Confidential and Protected Disease Classifier using Fully Homomorphic Encryption
- URL: http://arxiv.org/abs/2405.02790v1
- Date: Sun, 5 May 2024 02:10:00 GMT
- Title: Confidential and Protected Disease Classifier using Fully Homomorphic Encryption
- Authors: Aditya Malik, Nalini Ratha, Bharat Yalavarthi, Tilak Sharma, Arjun Kaushik, Charanjit Jutla,
- Abstract summary: Many users seek potential causes on platforms like ChatGPT or Bard before consulting a medical professional for their ailment.
Despite the convenience of such platforms, sharing personal medical data online poses risks, including the presence of malicious platforms.
We propose a novel framework combining FHE and Deep Learning for a secure and private diagnosis system.

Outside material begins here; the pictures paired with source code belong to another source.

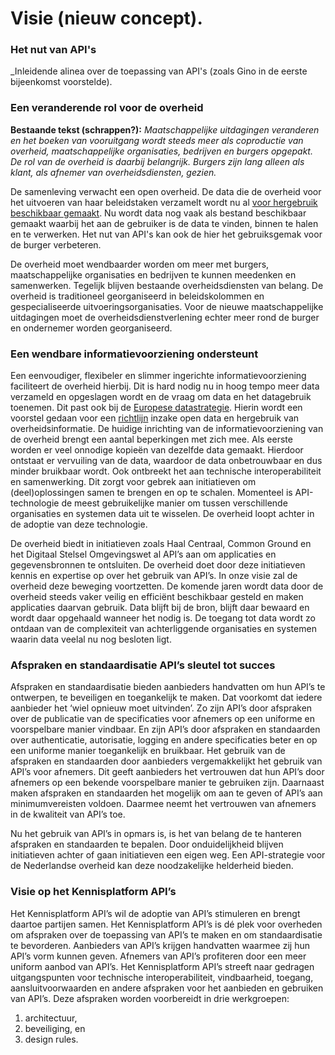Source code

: # Visie (nieuw concept).

### Het nut van API's

_Inleidende alinea over de toepassing van API's (zoals Gino in de eerste bijeenkomst voorstelde).

### Een veranderende rol voor de overheid
**Bestaande tekst (schrappen?):** _Maatschappelijke uitdagingen veranderen en het boeken van vooruitgang wordt steeds meer als coproductie van overheid, maatschappelijke organisaties, bedrijven en burgers opgepakt. De rol van de overheid is daarbij belangrijk. Burgers zijn lang alleen als klant, als afnemer van overheidsdiensten, gezien._ 

De samenleving verwacht een open overheid. De data die de overheid voor het uitvoeren van haar beleidstaken verzamelt wordt nu al [voor hergebruik beschikbaar gemaakt](https://data.overheid.nl/). Nu wordt data nog vaak als bestand beschikbaar gemaakt waarbij het aan de gebruiker is de data te vinden, binnen te halen en te verwerken. Het nut van API's kan ook de hier het gebruiksgemak voor de burger verbeteren.

De overheid moet wendbaarder worden om meer met burgers, maatschappelijke organisaties en bedrijven te kunnen meedenken en samenwerken. Tegelijk blijven bestaande overheidsdiensten van belang. De overheid is traditioneel georganiseerd in beleidskolommen en gespecialiseerde uitvoeringsorganisaties. Voor de nieuwe maatschappelijke uitdagingen moet de overheidsdienstverlening echter meer rond de burger en ondernemer worden georganiseerd. 

### Een wendbare informatievoorziening ondersteunt
Een eenvoudiger, flexibeler en slimmer ingerichte informatievoorziening faciliteert de overheid hierbij. Dit is hard nodig nu in hoog tempo meer data verzameld en opgeslagen wordt en de vraag om data en het datagebruik toenemen. Dit past ook bij de [Europese datastrategie](https://eur-lex.europa.eu/legal-content/NL/TXT/PDF/?uri=CELEX:52020DC0066&from=NL). Hierin wordt een voorstel gedaan voor een [richtlijn](https://eur-lex.europa.eu/legal-content/NL/TXT/PDF/?uri=CELEX:52020DC0066&from=NL) inzake open data en hergebruik van overheidsinformatie. De huidige inrichting van de informatievoorziening van de overheid brengt een aantal beperkingen met zich mee. Als eerste worden er veel onnodige kopieën van dezelfde data gemaakt. Hierdoor ontstaat er vervuiling van de data, waardoor de data onbetrouwbaar en dus minder bruikbaar wordt. Ook ontbreekt het aan technische interoperabiliteit en samenwerking. Dit zorgt voor gebrek aan initiatieven om (deel)oplossingen samen te brengen en op te schalen. Momenteel is API-technologie de meest gebruikelijke manier om tussen verschillende organisaties en systemen data uit te wisselen. De overheid loopt achter in de adoptie van deze technologie.

De overheid biedt in initiatieven zoals Haal Centraal, Common Ground en het Digitaal Stelsel Omgevingswet al API’s aan om applicaties en gegevensbronnen te ontsluiten. De overheid doet door deze initiatieven kennis en expertise op over het gebruik van API’s. In onze visie zal de overheid deze beweging voortzetten. De komende jaren wordt data door de overheid steeds vaker veilig en efficiënt beschikbaar gesteld en maken applicaties daarvan gebruik. Data blijft bij de bron, blijft daar bewaard en wordt daar opgehaald wanneer het nodig is. De toegang tot data wordt zo ontdaan van de complexiteit van achterliggende organisaties en systemen waarin data veelal nu nog besloten ligt.

### Afspraken en standaardisatie API’s sleutel tot succes
Afspraken en standaardisatie bieden aanbieders handvatten om hun API’s te ontwerpen, te beveiligen en toegankelijk te maken. Dat voorkomt dat iedere aanbieder het ‘wiel opnieuw moet uitvinden’. Zo zijn API’s door afspraken over de publicatie van de specificaties voor afnemers op een uniforme en voorspelbare manier vindbaar. En zijn API’s door afspraken en standaarden over authenticatie, autorisatie, logging en andere specificaties beter en op een uniforme manier toegankelijk en bruikbaar. Het gebruik van de afspraken en standaarden door aanbieders vergemakkelijkt het gebruik van API’s voor afnemers. Dit geeft aanbieders het vertrouwen dat hun API’s door afnemers op een bekende voorspelbare manier te gebruiken zijn. Daarnaast maken afspraken en standaarden het mogelijk om aan te geven of API’s aan minimumvereisten voldoen. Daarmee neemt het vertrouwen van afnemers in de kwaliteit van API’s toe.

Nu het gebruik van API’s in opmars is, is het van belang de te hanteren afspraken en standaarden te bepalen. Door onduidelijkheid blijven initiatieven achter of gaan initiatieven een eigen weg. Een API-strategie voor de Nederlandse overheid kan deze noodzakelijke helderheid bieden.


### Visie op het Kennisplatform API’s
Het Kennisplatform API’s wil de adoptie van API’s stimuleren en brengt daartoe partijen samen. Het Kennisplatform API’s is dé plek voor overheden om afspraken over de toepassing van API’s te maken en om standaardisatie te bevorderen. Aanbieders van API’s krijgen handvatten waarmee zij hun API’s vorm kunnen geven. Afnemers van API’s profiteren door een meer uniform aanbod van API’s. Het Kennisplatform API’s streeft naar gedragen uitgangspunten voor technische interoperabiliteit, vindbaarheid, toegang, aansluitvoorwaarden en andere afspraken voor het aanbieden en gebruiken van API’s. Deze afspraken worden voorbereidt in drie werkgroepen:
1. architectuur,
2. beveiliging, en
3. design rules.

- Score: 0.09424565541639365
- License: http://creativecommons.org/licenses/by-nc-nd/4.0/
- Abstract: With the rapid surge in the prevalence of Large Language Models (LLMs), individuals are increasingly turning to conversational AI for initial insights across various domains, including health-related inquiries such as disease diagnosis. Many users seek potential causes on platforms like ChatGPT or Bard before consulting a medical professional for their ailment. These platforms offer valuable benefits by streamlining the diagnosis process, alleviating the significant workload of healthcare practitioners, and saving users both time and money by avoiding unnecessary doctor visits. However, Despite the convenience of such platforms, sharing personal medical data online poses risks, including the presence of malicious platforms or potential eavesdropping by attackers. To address privacy concerns, we propose a novel framework combining FHE and Deep Learning for a secure and private diagnosis system. Operating on a question-and-answer-based model akin to an interaction with a medical practitioner, this end-to-end secure system employs Fully Homomorphic Encryption (FHE) to handle encrypted input data. Given FHE's computational constraints, we adapt deep neural networks and activation functions to the encryted domain. Further, we also propose a faster algorithm to compute summation of ciphertext elements. Through rigorous experiments, we demonstrate the efficacy of our approach. The proposed framework achieves strict security and privacy with minimal loss in performance.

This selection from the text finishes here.